Every line of the listing is returned unchanged, and every picture is dropped.

[Provided entries]
^^^^

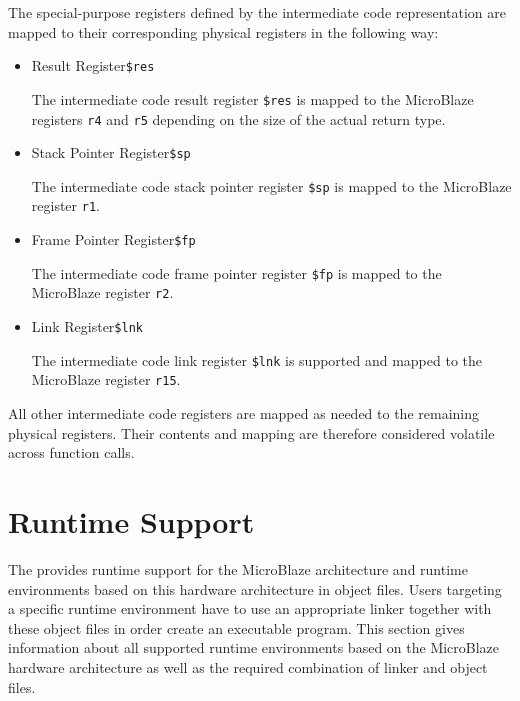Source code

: The special-purpose registers defined by the intermediate code representation are mapped to their corresponding physical registers in the following way:

\begin{itemize}

\item Result Register\alignright\texttt{\$res}\nopagebreak

The intermediate code result register \texttt{\$res} is mapped to the MicroBlaze registers \texttt{r4} and \texttt{r5} depending on the size of the actual return type.

\item Stack Pointer Register\alignright\texttt{\$sp}\nopagebreak

The intermediate code stack pointer register \texttt{\$sp} is mapped to the MicroBlaze register \texttt{r1}.

\item Frame Pointer Register\alignright\texttt{\$fp}\nopagebreak

The intermediate code frame pointer register \texttt{\$fp} is mapped to the MicroBlaze register \texttt{r2}.

\item Link Register\alignright\texttt{\$lnk}\nopagebreak

The intermediate code link register \texttt{\$lnk} is supported and mapped to the MicroBlaze register \texttt{r15}.

\end{itemize}

All other intermediate code registers are mapped as needed to the remaining physical registers.
Their contents and mapping are therefore considered volatile across function calls.

\section{Runtime Support}

The \ecs{} provides runtime support for the MicroBlaze architecture and runtime environments based on this hardware architecture in object files.
Users targeting a specific runtime environment have to use an appropriate linker together with these object files in order create an executable program.
This section gives information about all supported runtime environments based on the MicroBlaze hardware architecture as well as the required combination of linker and object files.

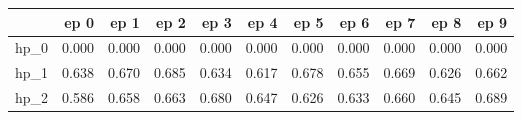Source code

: \begin{tabular}{lrrrrrrrrrr}
\toprule
{} &   ep 0 &   ep 1 &   ep 2 &   ep 3 &   ep 4 &   ep 5 &   ep 6 &   ep 7 &   ep 8 &   ep 9 \\
\midrule
hp\_0 &  0.000 &  0.000 &  0.000 &  0.000 &  0.000 &  0.000 &  0.000 &  0.000 &  0.000 &  0.000 \\
hp\_1 &  0.638 &  0.670 &  0.685 &  0.634 &  0.617 &  0.678 &  0.655 &  0.669 &  0.626 &  0.662 \\
hp\_2 &  0.586 &  0.658 &  0.663 &  0.680 &  0.647 &  0.626 &  0.633 &  0.660 &  0.645 &  0.689 \\
\bottomrule
\end{tabular}
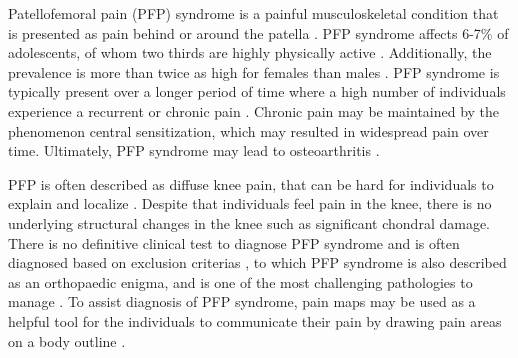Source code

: Patellofemoral pain (PFP) syndrome is a painful musculoskeletal condition that is presented as pain behind or around the patella \citep{Maclachlan2017, Smith2015}. PFP syndrome affects 6-7\% of adolescents, of whom two thirds are highly physically active \citep{Rathleff2015}. Additionally, the prevalence is more than twice as high for females than males \citep{Rathleff2015, Petersen2013}.
PFP syndrome is typically present over a longer period of time where a high number of individuals experience a recurrent or chronic pain \citep{Witvrouw2014}. Chronic pain may be maintained by the phenomenon central sensitization, which may resulted in widespread pain over time. Ultimately, PFP syndrome may lead to osteoarthritis \citep{Petersen2013, Crossley2016}. 

\noindent
PFP is often described as diffuse knee pain, that can be hard for individuals to explain and localize \citep{Witvrouw2014}. Despite that individuals feel pain in the knee, there is no underlying structural changes in the knee such as significant chondral damage. There is no definitive clinical test to diagnose PFP syndrome and is often diagnosed based on exclusion criterias \citep{Petersen2013}, to which PFP syndrome is also described as an orthopaedic enigma, and is one of the most challenging pathologies to manage \citep{Dye2001}.
To assist diagnosis of PFP syndrome, pain maps may be used as a helpful tool for the individuals to communicate their pain by drawing pain areas on a body outline \citep{Boudreau2016}.

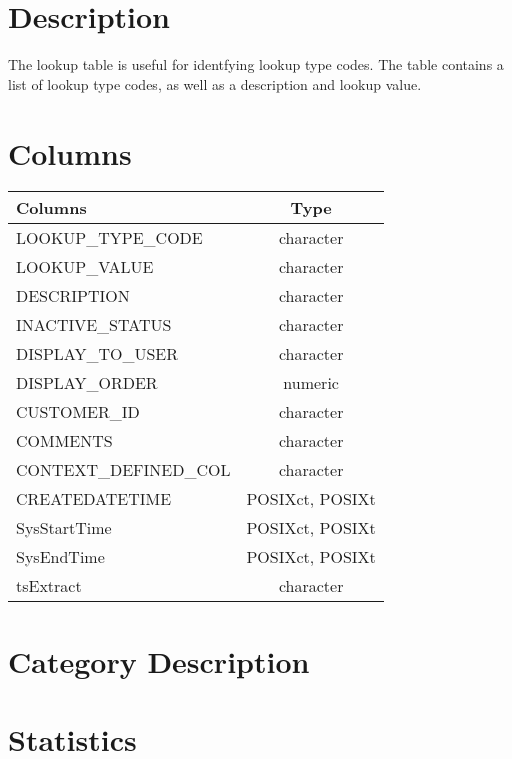 \documentclass[
  letterpaper,
  DIV=11,
  numbers=noendperiod]{scrreprt}
\begin{document}
\hypertarget{description-17}{%
\section*{Description}\label{description-17}}

The lookup table is useful for identfying lookup type codes. The table
contains a list of lookup type codes, as well as a description and
lookup value.

\hypertarget{columns-17}{%
\section*{Columns}\label{columns-17}}

\begin{longtable}{lc}
\toprule
Columns & Type \\ 
\midrule
LOOKUP\_TYPE\_CODE & character \\ 
LOOKUP\_VALUE & character \\ 
DESCRIPTION & character \\ 
INACTIVE\_STATUS & character \\ 
DISPLAY\_TO\_USER & character \\ 
DISPLAY\_ORDER & numeric \\ 
CUSTOMER\_ID & character \\ 
COMMENTS & character \\ 
CONTEXT\_DEFINED\_COL & character \\ 
CREATEDATETIME & POSIXct, POSIXt \\ 
SysStartTime & POSIXct, POSIXt \\ 
SysEndTime & POSIXct, POSIXt \\ 
tsExtract & character \\ 
\bottomrule
\end{longtable}

\hypertarget{category-description-17}{%
\section*{Category Description}\label{category-description-17}}

\hypertarget{statistics-17}{%
\section*{Statistics}\label{statistics-17}}
\end{document}
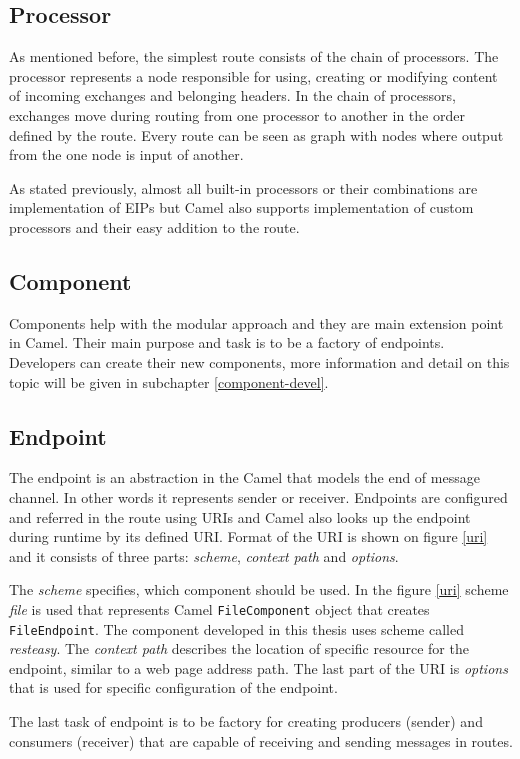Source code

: \documentclass[12pt,final,oneside]{fithesis2}
\begin{document}
\subsection*{Processor}
As mentioned before, the simplest route consists of the chain of processors. The processor represents a node responsible for using, creating or modifying content of incoming exchanges and belonging headers. In the chain of processors, exchanges move during routing from one processor to another in the order defined by the route. Every route can be seen as graph with nodes where output from the one node is input of another.

As stated previously, almost all built-in processors or their combinations are implementation of EIPs but Camel also supports implementation of custom processors and their easy addition to the route.

\subsection*{Component}
Components help with the modular approach and they are main extension point in Camel. Their main purpose and task is to be a factory of endpoints. Developers can create their new components, more information and detail on this topic will be given in subchapter \ref{component-devel}. 

\subsection*{Endpoint}
The endpoint is an abstraction in the Camel that models the end of message channel. In other words it represents sender or receiver. Endpoints are configured and referred in the route using URIs and Camel also looks up the endpoint during runtime by its defined URI. Format of the URI is shown on figure \ref{uri} and it consists of three parts: \textit{scheme}, \textit{context path} and \textit{options}. 

The \textit{scheme} specifies, which component should be used. In the figure \ref{uri} scheme \textit{file} is used that represents Camel \texttt{FileComponent} object that creates \texttt{FileEndpoint}. The component developed in this thesis uses scheme called \textit{resteasy}. The \textit{context path} describes the location of specific resource for the endpoint, similar to a web page address path. The last part of the URI is \textit{options} that is used for specific configuration of the endpoint.

The last task of endpoint is to be factory for creating producers (sender) and consumers (receiver) that are capable of receiving and sending messages in routes.
\end{document}
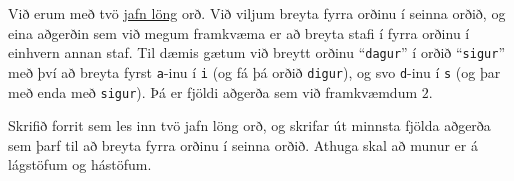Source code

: \begin{problem}
	Við erum með tvö \underline{jafn löng} orð. Við viljum breyta fyrra orðinu í seinna orðið, og eina aðgerðin sem við megum framkvæma er að breyta stafi í fyrra orðinu í einhvern annan staf. Til dæmis gætum við breytt orðinu "`\texttt{dagur}"' í orðið "`\texttt{sigur}"' með því að breyta fyrst \texttt{a}-inu í \texttt{i} (og fá þá orðið \texttt{digur}), og svo \texttt{d}-inu í \texttt{s} (og þar með enda með \texttt{sigur}). Þá er fjöldi aðgerða sem við framkvæmdum $2$.

	Skrifið forrit sem les inn tvö jafn löng orð, og skrifar út minnsta fjölda aðgerða sem þarf til að breyta fyrra orðinu í seinna orðið. Athuga skal að munur er á lágstöfum og hástöfum.

\begin{example}
%
\end{example}
\begin{example}
%
\end{example}
\begin{example}
%
\end{example}
\begin{example}
%
\end{example}
\end{problem}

^^^^

[Response area]
Source code

: The special-purpose registers defined by the intermediate code representation are mapped to their corresponding physical registers in the following way:

\begin{itemize}

\item Result Register\alignright\texttt{\$res}\nopagebreak

The intermediate code result register \texttt{\$res} is mapped to the MicroBlaze registers \texttt{r4} and \texttt{r5} depending on the size of the actual return type.

\item Stack Pointer Register\alignright\texttt{\$sp}\nopagebreak

The intermediate code stack pointer register \texttt{\$sp} is mapped to the MicroBlaze register \texttt{r1}.

\item Frame Pointer Register\alignright\texttt{\$fp}\nopagebreak

The intermediate code frame pointer register \texttt{\$fp} is mapped to the MicroBlaze register \texttt{r2}.

\item Link Register\alignright\texttt{\$lnk}\nopagebreak

The intermediate code link register \texttt{\$lnk} is supported and mapped to the MicroBlaze register \texttt{r15}.

\end{itemize}

All other intermediate code registers are mapped as needed to the remaining physical registers.
Their contents and mapping are therefore considered volatile across function calls.

\section{Runtime Support}

The \ecs{} provides runtime support for the MicroBlaze architecture and runtime environments based on this hardware architecture in object files.
Users targeting a specific runtime environment have to use an appropriate linker together with these object files in order create an executable program.
This section gives information about all supported runtime environments based on the MicroBlaze hardware architecture as well as the required combination of linker and object files.

Source code

: \begin{tabular}{lrrrrrrrrrr}
\toprule
{} &   ep 0 &   ep 1 &   ep 2 &   ep 3 &   ep 4 &   ep 5 &   ep 6 &   ep 7 &   ep 8 &   ep 9 \\
\midrule
hp\_0 &  0.000 &  0.000 &  0.000 &  0.000 &  0.000 &  0.000 &  0.000 &  0.000 &  0.000 &  0.000 \\
hp\_1 &  0.638 &  0.670 &  0.685 &  0.634 &  0.617 &  0.678 &  0.655 &  0.669 &  0.626 &  0.662 \\
hp\_2 &  0.586 &  0.658 &  0.663 &  0.680 &  0.647 &  0.626 &  0.633 &  0.660 &  0.645 &  0.689 \\
\bottomrule
\end{tabular}
Source code

: Patellofemoral pain (PFP) syndrome is a painful musculoskeletal condition that is presented as pain behind or around the patella \citep{Maclachlan2017, Smith2015}. PFP syndrome affects 6-7\% of adolescents, of whom two thirds are highly physically active \citep{Rathleff2015}. Additionally, the prevalence is more than twice as high for females than males \citep{Rathleff2015, Petersen2013}.
PFP syndrome is typically present over a longer period of time where a high number of individuals experience a recurrent or chronic pain \citep{Witvrouw2014}. Chronic pain may be maintained by the phenomenon central sensitization, which may resulted in widespread pain over time. Ultimately, PFP syndrome may lead to osteoarthritis \citep{Petersen2013, Crossley2016}. 

\noindent
PFP is often described as diffuse knee pain, that can be hard for individuals to explain and localize \citep{Witvrouw2014}. Despite that individuals feel pain in the knee, there is no underlying structural changes in the knee such as significant chondral damage. There is no definitive clinical test to diagnose PFP syndrome and is often diagnosed based on exclusion criterias \citep{Petersen2013}, to which PFP syndrome is also described as an orthopaedic enigma, and is one of the most challenging pathologies to manage \citep{Dye2001}.
To assist diagnosis of PFP syndrome, pain maps may be used as a helpful tool for the individuals to communicate their pain by drawing pain areas on a body outline \citep{Boudreau2016}.

 \documentclass[
  letterpaper,
  DIV=11,
  numbers=noendperiod]{scrreprt}
\begin{document}
\hypertarget{description-17}{%
\section*{Description}\label{description-17}}

The lookup table is useful for identfying lookup type codes. The table
contains a list of lookup type codes, as well as a description and
lookup value.

\hypertarget{columns-17}{%
\section*{Columns}\label{columns-17}}

\begin{longtable}{lc}
\toprule
Columns & Type \\ 
\midrule
LOOKUP\_TYPE\_CODE & character \\ 
LOOKUP\_VALUE & character \\ 
DESCRIPTION & character \\ 
INACTIVE\_STATUS & character \\ 
DISPLAY\_TO\_USER & character \\ 
DISPLAY\_ORDER & numeric \\ 
CUSTOMER\_ID & character \\ 
COMMENTS & character \\ 
CONTEXT\_DEFINED\_COL & character \\ 
CREATEDATETIME & POSIXct, POSIXt \\ 
SysStartTime & POSIXct, POSIXt \\ 
SysEndTime & POSIXct, POSIXt \\ 
tsExtract & character \\ 
\bottomrule
\end{longtable}

\hypertarget{category-description-17}{%
\section*{Category Description}\label{category-description-17}}

\hypertarget{statistics-17}{%
\section*{Statistics}\label{statistics-17}}
\end{document}
Source code

: \documentclass[12pt,final,oneside]{fithesis2}
\begin{document}
\subsection*{Processor}
As mentioned before, the simplest route consists of the chain of processors. The processor represents a node responsible for using, creating or modifying content of incoming exchanges and belonging headers. In the chain of processors, exchanges move during routing from one processor to another in the order defined by the route. Every route can be seen as graph with nodes where output from the one node is input of another.

As stated previously, almost all built-in processors or their combinations are implementation of EIPs but Camel also supports implementation of custom processors and their easy addition to the route.

\subsection*{Component}
Components help with the modular approach and they are main extension point in Camel. Their main purpose and task is to be a factory of endpoints. Developers can create their new components, more information and detail on this topic will be given in subchapter \ref{component-devel}. 

\subsection*{Endpoint}
The endpoint is an abstraction in the Camel that models the end of message channel. In other words it represents sender or receiver. Endpoints are configured and referred in the route using URIs and Camel also looks up the endpoint during runtime by its defined URI. Format of the URI is shown on figure \ref{uri} and it consists of three parts: \textit{scheme}, \textit{context path} and \textit{options}. 

The \textit{scheme} specifies, which component should be used. In the figure \ref{uri} scheme \textit{file} is used that represents Camel \texttt{FileComponent} object that creates \texttt{FileEndpoint}. The component developed in this thesis uses scheme called \textit{resteasy}. The \textit{context path} describes the location of specific resource for the endpoint, similar to a web page address path. The last part of the URI is \textit{options} that is used for specific configuration of the endpoint.

The last task of endpoint is to be factory for creating producers (sender) and consumers (receiver) that are capable of receiving and sending messages in routes.
\end{document}
Source code

: \begin{problem}
	Við erum með tvö \underline{jafn löng} orð. Við viljum breyta fyrra orðinu í seinna orðið, og eina aðgerðin sem við megum framkvæma er að breyta stafi í fyrra orðinu í einhvern annan staf. Til dæmis gætum við breytt orðinu "`\texttt{dagur}"' í orðið "`\texttt{sigur}"' með því að breyta fyrst \texttt{a}-inu í \texttt{i} (og fá þá orðið \texttt{digur}), og svo \texttt{d}-inu í \texttt{s} (og þar með enda með \texttt{sigur}). Þá er fjöldi aðgerða sem við framkvæmdum $2$.

	Skrifið forrit sem les inn tvö jafn löng orð, og skrifar út minnsta fjölda aðgerða sem þarf til að breyta fyrra orðinu í seinna orðið. Athuga skal að munur er á lágstöfum og hástöfum.

\begin{example}
%
\end{example}
\begin{example}
%
\end{example}
\begin{example}
%
\end{example}
\begin{example}
%
\end{example}
\end{problem}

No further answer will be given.